Doblo la esquina y ya
huelo sus butacas de terciopelo acolchadas, envejecidas y horadadas por mil
colillas, atrapando al personal como un velcro irresistible hecho de colmillos
de perros con rabia, que por nada soltarían a su presa. Allí, beber es un
trabajo y, a pesar de la feroz competencia, Pushkin es el empleado del mes.

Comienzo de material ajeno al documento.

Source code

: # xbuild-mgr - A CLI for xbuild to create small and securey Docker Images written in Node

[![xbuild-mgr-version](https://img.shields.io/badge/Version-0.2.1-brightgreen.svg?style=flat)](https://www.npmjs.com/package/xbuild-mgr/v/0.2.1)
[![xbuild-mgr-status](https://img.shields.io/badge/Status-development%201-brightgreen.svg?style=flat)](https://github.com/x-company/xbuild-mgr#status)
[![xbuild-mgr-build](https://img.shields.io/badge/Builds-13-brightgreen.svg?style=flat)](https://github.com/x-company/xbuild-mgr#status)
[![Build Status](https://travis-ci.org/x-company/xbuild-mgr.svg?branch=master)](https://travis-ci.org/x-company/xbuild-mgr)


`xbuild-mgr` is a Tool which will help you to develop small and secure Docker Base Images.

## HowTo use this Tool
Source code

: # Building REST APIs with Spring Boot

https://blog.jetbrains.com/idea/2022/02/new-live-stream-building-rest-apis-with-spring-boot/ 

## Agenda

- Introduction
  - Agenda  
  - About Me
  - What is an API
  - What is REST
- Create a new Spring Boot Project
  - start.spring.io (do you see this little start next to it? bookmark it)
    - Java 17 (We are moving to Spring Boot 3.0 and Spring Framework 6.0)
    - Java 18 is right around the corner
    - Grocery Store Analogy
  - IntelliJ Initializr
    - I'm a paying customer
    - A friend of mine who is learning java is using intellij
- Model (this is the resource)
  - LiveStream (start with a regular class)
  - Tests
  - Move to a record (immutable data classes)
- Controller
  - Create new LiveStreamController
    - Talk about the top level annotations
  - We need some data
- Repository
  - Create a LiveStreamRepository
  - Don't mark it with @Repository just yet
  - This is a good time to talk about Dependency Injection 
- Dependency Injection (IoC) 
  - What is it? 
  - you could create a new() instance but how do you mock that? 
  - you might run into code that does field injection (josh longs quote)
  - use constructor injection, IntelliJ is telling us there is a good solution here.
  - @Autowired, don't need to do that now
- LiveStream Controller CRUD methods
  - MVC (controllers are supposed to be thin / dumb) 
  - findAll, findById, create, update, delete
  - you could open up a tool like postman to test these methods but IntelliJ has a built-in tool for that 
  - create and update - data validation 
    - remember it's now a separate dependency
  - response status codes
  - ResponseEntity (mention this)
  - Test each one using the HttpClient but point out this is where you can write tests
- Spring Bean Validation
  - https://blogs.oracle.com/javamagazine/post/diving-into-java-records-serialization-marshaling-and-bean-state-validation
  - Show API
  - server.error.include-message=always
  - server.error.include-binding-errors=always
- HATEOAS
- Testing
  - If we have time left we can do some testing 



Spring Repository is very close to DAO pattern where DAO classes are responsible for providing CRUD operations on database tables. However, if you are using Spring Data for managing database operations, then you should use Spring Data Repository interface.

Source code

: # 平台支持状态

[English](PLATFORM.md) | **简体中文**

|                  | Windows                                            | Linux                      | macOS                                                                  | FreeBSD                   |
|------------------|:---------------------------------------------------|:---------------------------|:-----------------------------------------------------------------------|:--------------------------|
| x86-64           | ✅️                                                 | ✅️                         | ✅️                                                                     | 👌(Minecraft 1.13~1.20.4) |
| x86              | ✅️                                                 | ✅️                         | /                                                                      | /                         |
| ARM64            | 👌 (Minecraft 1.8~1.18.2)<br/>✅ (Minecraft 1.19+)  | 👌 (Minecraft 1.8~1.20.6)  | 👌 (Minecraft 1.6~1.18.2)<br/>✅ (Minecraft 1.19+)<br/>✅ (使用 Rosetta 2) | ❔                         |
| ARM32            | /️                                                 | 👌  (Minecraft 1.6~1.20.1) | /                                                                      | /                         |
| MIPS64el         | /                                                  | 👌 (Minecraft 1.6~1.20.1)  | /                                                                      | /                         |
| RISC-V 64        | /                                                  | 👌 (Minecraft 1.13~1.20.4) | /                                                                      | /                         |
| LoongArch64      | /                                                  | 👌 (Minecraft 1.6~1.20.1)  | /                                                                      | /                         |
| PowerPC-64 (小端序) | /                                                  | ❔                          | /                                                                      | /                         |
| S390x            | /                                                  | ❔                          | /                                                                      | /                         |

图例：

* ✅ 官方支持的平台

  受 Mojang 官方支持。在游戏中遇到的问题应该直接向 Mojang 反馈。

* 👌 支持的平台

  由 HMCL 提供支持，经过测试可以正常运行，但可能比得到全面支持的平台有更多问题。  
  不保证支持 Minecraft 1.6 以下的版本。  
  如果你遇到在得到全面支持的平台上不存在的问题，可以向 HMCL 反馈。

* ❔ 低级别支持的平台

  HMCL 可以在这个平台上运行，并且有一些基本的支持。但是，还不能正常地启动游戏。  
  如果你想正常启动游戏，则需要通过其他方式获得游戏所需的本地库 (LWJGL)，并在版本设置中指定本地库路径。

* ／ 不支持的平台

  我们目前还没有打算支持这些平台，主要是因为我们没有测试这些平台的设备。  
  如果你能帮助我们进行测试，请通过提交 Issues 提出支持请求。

Ringo, tras la barra, está fregando un vaso. Uno de sus ojos apunta al
televisor, mientras el otro persigue a la única mujer del local que no se puede
confundir con un hombre. El aire, respirado mil veces, es el de un submarino
alemán en el fondo del mar; aire, si se puede llamar así, que alguien olvidó
apresado en una bodega de metal herrumbroso. En el barrio, donde reside un
número tan elevado de artistas cuya petulancia excede los límites de la razón,
la existencia de un reducto de brutalismo y vulgaridad como este antro es una
bendición.
Avanzo hacia un asiento
libre junto a Love machine, otro cliente habitual,
de los pocos a los que no parece que le haya pasado un cortacésped por la cara,
un cruce entre Tina Turner y Mickey Rooney, alto como la primera, habiéndole
sustraído el segundo. Es un gozo que nadie preste atención a mi presencia. Tras
el saludo de cortesía al anciano y a Ringo (sólo con ellos ese acto tan
inocente no puede volvérsele a uno en contra, en la forma de un fastidioso monólogo de tres cuartos de hora, ante el que sólo cabe asentir, brindar y alzar las cejas), le señalo a éste último la botella de bourbon del segundo
estante. No hace falta que le diga que lo quiero on the rocks –nada en mí genera un condicionamiento pavloviano comparable
al crepitar del hielo cuando es abrazado por el alcohol–.
No es ninguna novedad
que entre alguien en Perdición, pero sí lo es que entre alguien nuevo. Y, a
pesar de que doy la espalda al recibidor, eso es precisamente lo que puedo leer
en la mirada llena de desconfianza de Love machine, que interrumpe en seco una de sus habituales diatribas sobre si son
mejores los futbolines de madera o los de acero. El asunto no tendría mayor
importancia para mí, si no fuera porque el tipejo, un hombre corpulento de
cincuenta y tantos, sostiene doblada en su mano derecha una casaca roja
idéntica a la del desafortunado al que birlé la cartera, so do the
maths. Parece que, por una ironía de la vida, la víctima acude
por su propio pie a la guarida del lobo y, a mayor gloria de la diosa Fortuna,
toma asiento al lado de éste.
Tras los obligados “Buenas noches” y “¿Cómo está usted?”, se sucede una
hora larga de charla animada y animosa, que el compadre interrumpe con un “Te
invito a… ¿qué estás tomando?”. Le contesto y Love machine se
descojona. Él se palpa los bolsillos, primero con calma, y luego más nerviosamente
aquí y allá, con la cara mudando de una mueca de incomprensión a otra de
disgusto. “¡Joder, me han robado la cartera!”, dice con la mirada perdida. “Qué
me vas a contar…”, musito para mis adentros, y sigo con voz sonora “¡No hace
falta que te inventes ninguna excusa, hombre! Esta ronda ya la pago yo”,
mientras agito en el aire los billetes de su cartera. “Lo de menos es el
dinero...” –“no me digas”, y continúa– “…lo que es una putada son los
documentos de identidad, las tarjetas de crédito…” –“las brújulas y los condones…”,
mordiéndome los labios para no reír– “… y bueno, un par de objetos con mucho
valor sentimental”. Ahí reconozco que ha captado completamente mi atención. Entonces
me cuenta que llevaba un par de recuerdos de su hijo, las únicas pertenencias
que encontraron tras su desaparición un fin de semana que fue al bosque con
unos amigos. “Y no se lo digas a nadie, pero, por mucho que me desagrade, y por
mucho que me esfuerce en evitarlo, cuando miro esos recuerdos indefectiblemente
me entristezco al pensar que murió virgen“. Transcurrido un rato, aprovecho que
se va a los retretes para largarme, no sin antes dejar su cartera sobre la
barra. Perdición, origen y fin de todos los caminos.